Using XGS 6500 with Sophos connect client (2.1/2.2). If someone mistypes their password just once whilst logging in to the VPN it locks the AD account. AD logs suggest 4 failed attempts by the firewall to authenticate against 2 domain controllers.
Is this a setting anywhere? Surely one failed attempt (0x0000234) should result in a rejected login?

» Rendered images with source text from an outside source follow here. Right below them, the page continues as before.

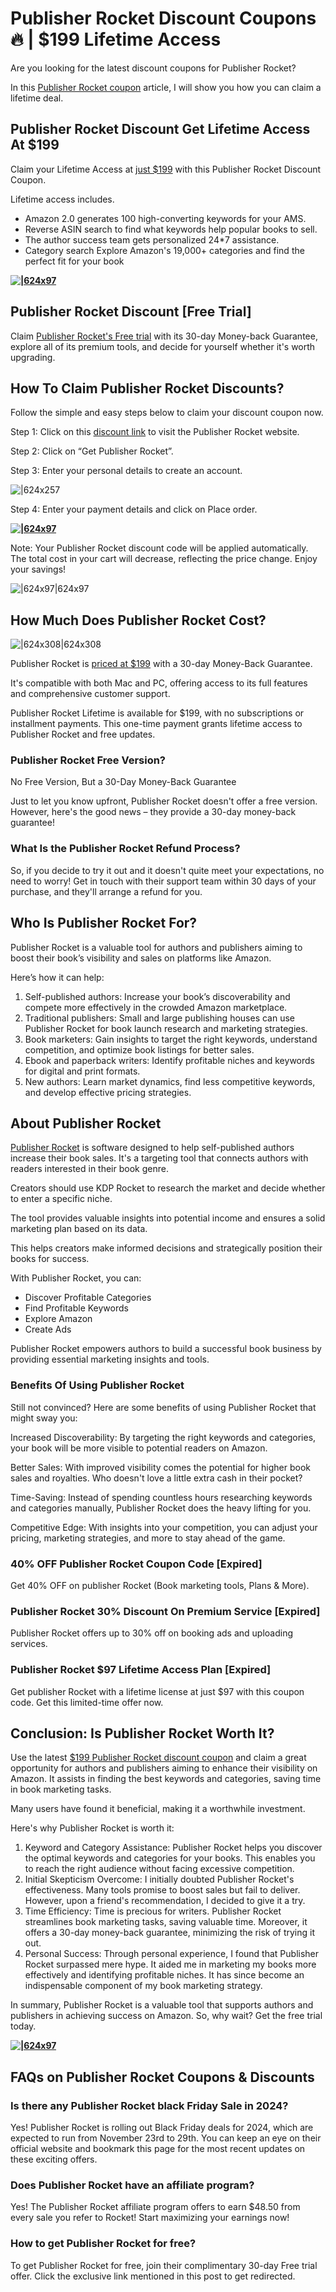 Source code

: # Publisher Rocket Discount Coupons🔥 | $199 Lifetime Access

Are you looking for the latest discount coupons for Publisher Rocket?

In this [Publisher Rocket coupon](https://bloggervoice--rocket.thrivecart.com/publisher-rocket/) article, I will show you how you can claim a lifetime deal.

## Publisher Rocket Discount Get Lifetime Access At $199

Claim your Lifetime Access at [just $199](https://bloggervoice--rocket.thrivecart.com/publisher-rocket/) with this Publisher Rocket Discount Coupon.

Lifetime access includes.

* Amazon 2.0 generates 100 high-converting keywords for your AMS.
* Reverse ASIN search to find what keywords help popular books to sell.
* The author success team gets personalized 24*7 assistance.
* Category search Explore Amazon's 19,000+ categories and find the perfect fit for your book

**[![|624x97](https://lh7-rt.googleusercontent.com/docsz/AD_4nXfS_lqypOKquQ4T4Tlo1insXlytF6N9fkPktZNd8ojSWLW3ZFJHrCWgdmMoY33x_W4YCXbRMb5GjJmaH1nKVgktDVwJJH6sAGpQPEff-jxinX40Nz0vQzCGKYeajko6NrQnmgV4Bw?key=v1G4BuJR6vC87i-Lukr3vrJR)](https://bloggervoice--rocket.thrivecart.com/publisher-rocket/)**

## Publisher Rocket Discount [Free Trial]

Claim [Publisher Rocket's Free trial](https://bloggervoice--rocket.thrivecart.com/publisher-rocket/) with its 30-day Money-back Guarantee, explore all of its premium tools, and decide for yourself whether it's worth upgrading.

## How To Claim Publisher Rocket Discounts?

Follow the simple and easy steps below to claim your discount coupon now.

Step 1: Click on this [discount link](https://bloggervoice--rocket.thrivecart.com/publisher-rocket/) to visit the Publisher Rocket website.

Step 2: Click on “Get Publisher Rocket”.

Step 3: Enter your personal details to create an account.

![|624x257](https://lh7-rt.googleusercontent.com/docsz/AD_4nXd6TSR6u5NYc-3Yrwjz_LgBWYvgN73ewP1dkEpy-i9C2Nz6e_Fey-Do42uDesENAO5Z1unPKE4Bam2I7COqhO7HVJYAbshh4qlajGLIRbHrJc0epGSuSlbxIr5oILT2T1XZdsxp1w?key=xKeQ27d2k4kFR9-VN1M5Y-E4)

Step 4: Enter your payment details and click on Place order.

**[![|624x97](https://lh7-rt.googleusercontent.com/docsz/AD_4nXfS_lqypOKquQ4T4Tlo1insXlytF6N9fkPktZNd8ojSWLW3ZFJHrCWgdmMoY33x_W4YCXbRMb5GjJmaH1nKVgktDVwJJH6sAGpQPEff-jxinX40Nz0vQzCGKYeajko6NrQnmgV4Bw?key=v1G4BuJR6vC87i-Lukr3vrJR)](https://bloggervoice--rocket.thrivecart.com/publisher-rocket/)**

Note: Your Publisher Rocket discount code will be applied automatically. The total cost in your cart will decrease, reflecting the price change. Enjoy your savings!

![|624x97|624x97](https://lh7-rt.googleusercontent.com/docsz/AD_4nXea7WktV1MsjzdGjJgoTom7yPd9jK3apDGnd9oIwlP0XAkgKDiMsUlmAjiBpnhguw5aDhFIzN_ENuf5kJA8ohcY8uom13K4TWfRe3wryDWNK_dyC-kZPV9CwUgetd_EeFuBujgi?key=xKeQ27d2k4kFR9-VN1M5Y-E4)

## How Much Does Publisher Rocket Cost?

![|624x308|624x308](https://lh7-rt.googleusercontent.com/docsz/AD_4nXfShi2K6RfIZFSMJSqVR71AFTzgSA3KzO5bNEldB93W6FL_P0u8acogyo9P_opdrxX9cSvw4zJ5YrQC1kbc2W8mHB9bZ3oPQMd1iBv06gmYqkh_Sx_e9wugAhV4RYCgbcge3iJOJg?key=xKeQ27d2k4kFR9-VN1M5Y-E4)

Publisher Rocket is [priced at $199](https://bloggervoice--rocket.thrivecart.com/publisher-rocket/) with a 30-day Money-Back Guarantee.

It's compatible with both Mac and PC, offering access to its full features and comprehensive customer support.

Publisher Rocket Lifetime is available for $199, with no subscriptions or installment payments. This one-time payment grants lifetime access to Publisher Rocket and free updates.

### Publisher Rocket Free Version?

No Free Version, But a 30-Day Money-Back Guarantee

Just to let you know upfront, Publisher Rocket doesn't offer a free version. However, here's the good news – they provide a 30-day money-back guarantee!

### What Is the Publisher Rocket Refund Process?

So, if you decide to try it out and it doesn't quite meet your expectations, no need to worry! Get in touch with their support team within 30 days of your purchase, and they'll arrange a refund for you.

## Who Is Publisher Rocket For?

Publisher Rocket is a valuable tool for authors and publishers aiming to boost their book’s visibility and sales on platforms like Amazon.

Here’s how it can help:

1. Self-published authors: Increase your book’s discoverability and compete more effectively in the crowded Amazon marketplace.
2. Traditional publishers: Small and large publishing houses can use Publisher Rocket for book launch research and marketing strategies.
3. Book marketers: Gain insights to target the right keywords, understand competition, and optimize book listings for better sales.
4. Ebook and paperback writers: Identify profitable niches and keywords for digital and print formats.
5. New authors: Learn market dynamics, find less competitive keywords, and develop effective pricing strategies.

## About Publisher Rocket

[Publisher Rocket](https://bloggervoice--rocket.thrivecart.com/publisher-rocket/) is software designed to help self-published authors increase their book sales. It's a targeting tool that connects authors with readers interested in their book genre.

Creators should use KDP Rocket to research the market and decide whether to enter a specific niche.

The tool provides valuable insights into potential income and ensures a solid marketing plan based on its data.

This helps creators make informed decisions and strategically position their books for success.

With Publisher Rocket, you can:

* Discover Profitable Categories
* Find Profitable Keywords
* Explore Amazon
* Create Ads

Publisher Rocket empowers authors to build a successful book business by providing essential marketing insights and tools.

### Benefits Of Using Publisher Rocket

Still not convinced? Here are some benefits of using Publisher Rocket that might sway you:

Increased Discoverability: By targeting the right keywords and categories, your book will be more visible to potential readers on Amazon.

Better Sales: With improved visibility comes the potential for higher book sales and royalties. Who doesn't love a little extra cash in their pocket?

Time-Saving: Instead of spending countless hours researching keywords and categories manually, Publisher Rocket does the heavy lifting for you.

Competitive Edge: With insights into your competition, you can adjust your pricing, marketing strategies, and more to stay ahead of the game.

### 40% OFF Publisher Rocket Coupon Code [Expired]

Get 40% OFF on publisher Rocket (Book marketing tools, Plans & More).

### Publisher Rocket 30% Discount On Premium Service [Expired]

Publisher Rocket offers up to 30% off on booking ads and uploading services.

### Publisher Rocket $97 Lifetime Access Plan [Expired]

Get publisher Rocket with a lifetime license at just $97 with this coupon code. Get this limited-time offer now.

## Conclusion: Is Publisher Rocket Worth It?

Use the latest [$199 Publisher Rocket discount coupon](https://yupbeat.com/deals/publisher-rocket-discount/) and claim a great opportunity for authors and publishers aiming to enhance their visibility on Amazon.
It assists in finding the best keywords and categories, saving time in book marketing tasks.

Many users have found it beneficial, making it a worthwhile investment.

Here's why Publisher Rocket is worth it:

1. Keyword and Category Assistance: Publisher Rocket helps you discover the optimal keywords and categories for your books. This enables you to reach the right audience without facing excessive competition.
2. Initial Skepticism Overcome: I initially doubted Publisher Rocket's effectiveness. Many tools promise to boost sales but fail to deliver. However, upon a friend's recommendation, I decided to give it a try.
3. Time Efficiency: Time is precious for writers. Publisher Rocket streamlines book marketing tasks, saving valuable time. Moreover, it offers a 30-day money-back guarantee, minimizing the risk of trying it out.
4. Personal Success: Through personal experience, I found that Publisher Rocket surpassed mere hype. It aided me in marketing my books more effectively and identifying profitable niches. It has since become an indispensable component of my book marketing strategy.

In summary, Publisher Rocket is a valuable tool that supports authors and publishers in achieving success on Amazon. So, why wait? Get the free trial today.

**[![|624x97](https://lh7-rt.googleusercontent.com/docsz/AD_4nXfS_lqypOKquQ4T4Tlo1insXlytF6N9fkPktZNd8ojSWLW3ZFJHrCWgdmMoY33x_W4YCXbRMb5GjJmaH1nKVgktDVwJJH6sAGpQPEff-jxinX40Nz0vQzCGKYeajko6NrQnmgV4Bw?key=v1G4BuJR6vC87i-Lukr3vrJR)](https://bloggervoice--rocket.thrivecart.com/publisher-rocket/)**

## FAQs on Publisher Rocket Coupons & Discounts

### Is there any Publisher Rocket black Friday Sale in 2024?

Yes! Publisher Rocket is rolling out Black Friday deals for 2024, which are expected to run from November 23rd to 29th. You can keep an eye on their official website and bookmark this page for the most recent updates on these exciting offers.

### Does Publisher Rocket have an affiliate program?

Yes! The Publisher Rocket affiliate program offers to earn $48.50 from every sale you refer to Rocket! Start maximizing your earnings now!

### How to get Publisher Rocket for free?

To get Publisher Rocket for free, join their complimentary 30-day Free trial offer. Click the exclusive link mentioned in this post to get redirected.
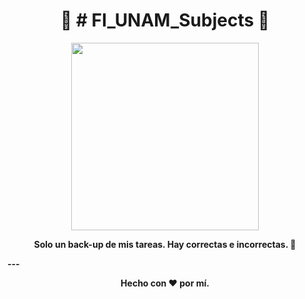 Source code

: <h1 align="center">🌟 # FI_UNAM_Subjects 🌟</h1>

<p align="center">
  <img src="https://media.giphy.com/media/xT9IgzoKnwFNmISR8I/giphy.gif" width="300" />
</p>

<p align="center">
  <b>Solo un back-up de mis tareas. Hay correctas e incorrectas. 🚀
</p>
---

<p align="center">
  Hecho con ❤️ por mí.
</p>
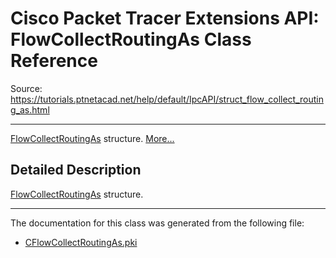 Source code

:# Cisco Packet Tracer Extensions API: FlowCollectRoutingAs Class Reference

Source: https://tutorials.ptnetacad.net/help/default/IpcAPI/struct_flow_collect_routing_as.html

---

[FlowCollectRoutingAs](struct_flow_collect_routing_as.html "FlowCollectRoutingAs structure.") structure. [More...](struct_flow_collect_routing_as.html#details)

## Detailed Description

[FlowCollectRoutingAs](struct_flow_collect_routing_as.html "FlowCollectRoutingAs structure.") structure. 

* * *

The documentation for this class was generated from the following file:

  * [CFlowCollectRoutingAs.pki](_c_flow_collect_routing_as_8pki.html)


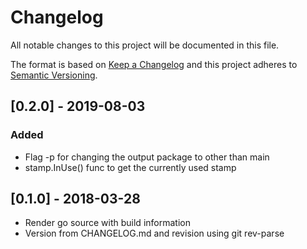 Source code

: # Changelog
All notable changes to this project will be documented in this file.

The format is based on [Keep a Changelog](http://keepachangelog.com/en/1.0.0/)
and this project adheres to [Semantic Versioning](http://semver.org/spec/v2.0.0.html).

## [0.2.0] - 2019-08-03
### Added

- Flag -p for changing the output package to other than main
- stamp.InUse() func to get the currently used stamp


## [0.1.0] - 2018-03-28

- Render go source with build information
- Version from CHANGELOG.md and revision using git rev-parse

I've not attempted to increase the domain setting for failed attempts before lockout but has anyone had any experience of this issue?
Can you check on the Log viewer under authentication? and check how many authentications it did try on one session.
A possible cause might be is, after failing from DC1 it’ll try to authenticate…
A possible cause might be is, after failing from DC1 it’ll try to authenticate on DC2 and so on until it gets lockout.
Erick JanCommunity Support Engineer | Sophos Technical SupportSophos Support Videos | Product Documentation | @SophosSupport | Sign up for SMS AlertsIf a post solves your question use the 'Verify Answer' link.
Erick Jan said:A possible cause might be is, after failing from DC1 it’ll try to authenticate on DC2 and so on until it gets lockout.
yes, sounds just like that.
duggan1 can you post your SFOS version, please.
One entry in the log viewer for authentication failure, multiple on the DCs as I mentioned. We've got 2 DCs configured on the firewall, and the bad pwd count is always the same, 3 on the first DC listed and one on the second. It's definitely trying both, but surely on a 6A (bad password) return code it should stop? Something isn't right.
SFOS is 18.5.2 MR2 build 380.
Hello duggan1,Please upgrade the firmware to the latest release i.e. v18.5.4 MR-4> https://community.sophos.com/sophos-xg-firewall/b/blog/posts/sophos-firewall-v18-5-mr4-is-now-available
Thanks & Regards,
Vivek Jagad | Technical Account Manager 3 | Cyber Security Evolved
Sophos Community | Product Documentation | Sophos Techvids | SMSIf a post solves your question please use the 'Verify Answer' button.
Yeah planning to. Is this fixed in a later release? Don't see anything in release notes about it.
Upgraded to 19.0.1 MR1, problem still exists.
Adding to what has been mentioned, do you use OTP for SSL VPN?Regards,
We do indeed.
Have worked around it by increasing the lockout threshold on the AD but it's still odd behaviour to my mind.